# Access Samba shares on a Windows PC from XFCE thunar

## GOS

Hello everyone,

I use XFCE as desktop environment and Samba to share files with my MS Windows PC. 

From the view of the Windows machine everything works well. That means, that the samba server on top of my linux machine realize that the Windows User logged in is mapped onto the associated linux-user. 

From the view of the Linux machine this is not the case. Id est the user mapping doesn't work. In thunar I open the Windows machine by "smb://machinename". Then I have to enter an appropriate Windows user name and password. Not till then I can access the shared folders on the Windows machine. That means, that the combination of thunar and samba make a wrong linux to windows user mapping. 

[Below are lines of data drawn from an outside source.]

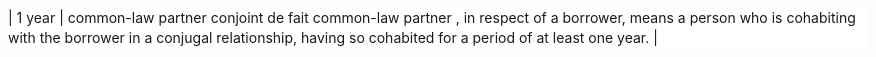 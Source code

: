 | 1 year       | common-law partner conjoint de fait common-law partner , in respect of a borrower, means a person who is cohabiting with the borrower in a conjugal relationship, having so cohabited for a period of at least one year.                                                                                                                                                                                                                                                                                                                                                                                                                                                                                                                                                                                                                                                                                                                                                                                                                                                                                                                                                                                                                                                                                                                                                                                                                                                                                                                                                                                                                                                                                                                                                                                                                                                                                                                                                                                                                                                                                                                                                                                                                                                                                                                                                                                                                                                                                                                                                                                                                                                                                                                                                                                                                                                                                                                                                                                                                                                                                                                                                                                                                                                                                                                                                                                                                                                                                                           | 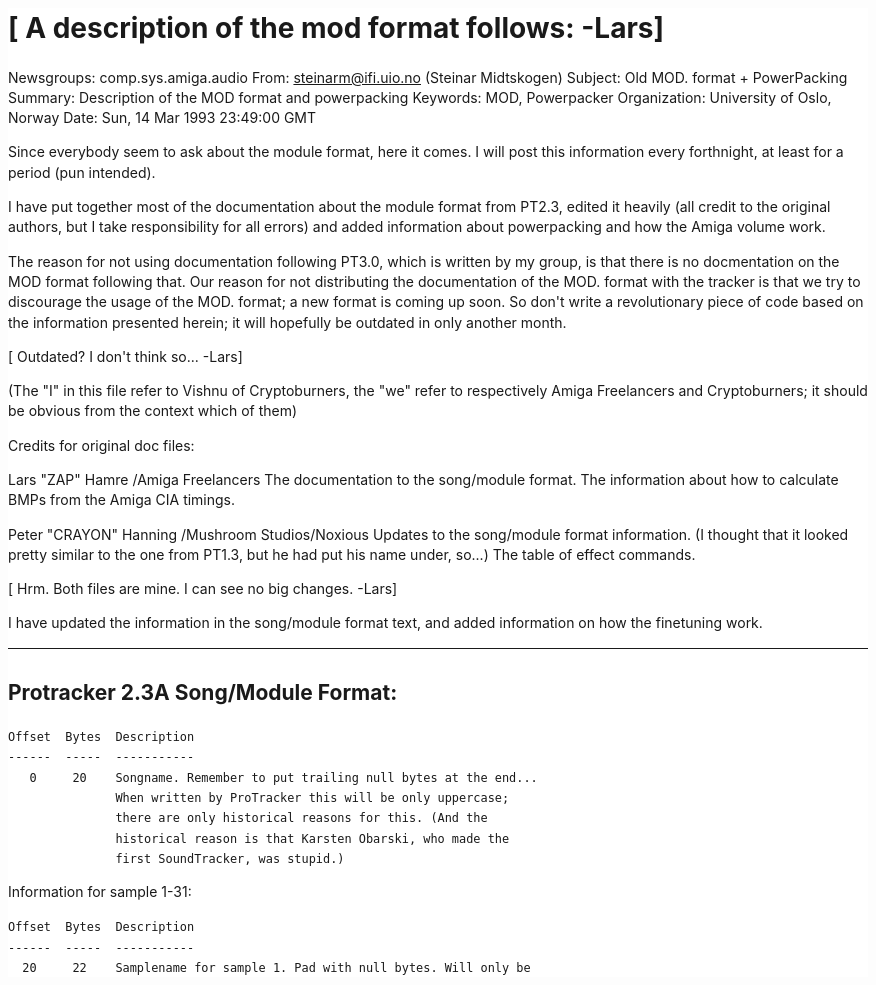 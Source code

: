 [ A description of the mod format follows:  -Lars]
==================================================

Newsgroups: comp.sys.amiga.audio
From: steinarm@ifi.uio.no (Steinar Midtskogen)
Subject: Old MOD. format + PowerPacking
Summary: Description of the MOD format and powerpacking
Keywords: MOD, Powerpacker
Organization: University of Oslo, Norway
Date: Sun, 14 Mar 1993 23:49:00 GMT

  Since everybody seem to ask about the module format, here it comes.  I
will post this information every forthnight, at least for a period (pun
intended).

  I have put together most of the documentation about the module format
from PT2.3, edited it heavily (all credit to the original authors, but I
take responsibility for all errors) and added information about
powerpacking and how the Amiga volume work.

  The reason for not using documentation following PT3.0, which is written
by my group, is that there is no docmentation on the MOD format following
that.  Our reason for not distributing the documentation of the MOD.
format with the tracker is that we try to discourage the usage of the MOD.
format; a new format is coming up soon.  So don't write a revolutionary
piece of code based on the information presented herein; it will hopefully
be outdated in only another month.

[ Outdated? I don't think so... -Lars]

  (The "I" in this file refer to Vishnu of Cryptoburners, the "we" refer to
respectively Amiga Freelancers and Cryptoburners; it should be obvious from
the context which of them)

Credits for original doc files:

Lars "ZAP" Hamre /Amiga Freelancers
  The documentation to the song/module format.
  The information about how to calculate BMPs from the Amiga CIA timings.

Peter "CRAYON" Hanning /Mushroom Studios/Noxious
  Updates to the song/module format information. (I thought that it looked
   pretty similar to the one from PT1.3, but he had put his name under,
   so...)
  The table of effect commands.

[ Hrm. Both files are mine. I can see no big changes. -Lars]


  I have updated the information in the song/module format text, and added
information on how the finetuning work.

***********************************************************************

Protracker 2.3A Song/Module Format:
-----------------------------------
```
Offset  Bytes  Description
------  -----  -----------
   0     20    Songname. Remember to put trailing null bytes at the end...
               When written by ProTracker this will be only uppercase;
               there are only historical reasons for this. (And the
               historical reason is that Karsten Obarski, who made the
               first SoundTracker, was stupid.)
```
Information for sample 1-31:
```
Offset  Bytes  Description
------  -----  -----------
  20     22    Samplename for sample 1. Pad with null bytes. Will only be
```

What should I set up to make it work? Any ideas??

Best regards

GOS

----------

## audiodef

 *GOS wrote:*   

> In thunar I open the Windows machine by "smb://machinename". Then I have to enter an appropriate Windows user name and password. Not till then I can access the shared folders on the Windows machine. 
> 
> 

 

Seems to me that's exactly the way it's supposed to work so...

 *GOS wrote:*   

> 
> 
> That means, that the combination of thunar and samba make a wrong linux to windows user mapping. 
> 
> 

 

I'm not understanding what exactly is wrong.

----------

## GOS

Hello again,

thanks for your answer!

I desire, that "thunar with samba" map the unix unsername - i logged in with into X - to a Windows unsername and submit this one to the Windows machine so that I don't have to put in this data manually when I access Windows shares from a linux machine. 

In the opposite direction that's no problem. Windows submits the username to the samba server and samba looks into a mapping table (smbusers) and know then for example "root=Administrator". If "Administrator" and "root" use the same passwords, i can read the samba-shares without a new user and password inquiry, when I'm logged in as "Administrator" on my Windows machine.

In summary: Why don't "thunar with samba" look into smbusers?

Best regards 

GOS

PS: Excuse my English!

PPS: "root" is only an example. I don't use my root account as user!

----------

## audiodef

Well, I'm not an expert at this, but I do know it's a good idea to have to provide credentials when you map a network drive, for security reasons. This seems like standard Linux behavior to me. It's Windows that "tries to make it easier" and thus a little less inherently secure. I would leave things the way they are, although I suspect you can in fact get it working the way you want, if you really want to do it that way.

----------

## GOS

It's not Windows that makes it easier. It is Samba, because Samba provides the smbusers mapping table. 

So I would expect, that is is also possible for the client and not only for the server part of samba. 

Best regards 

GOS

----------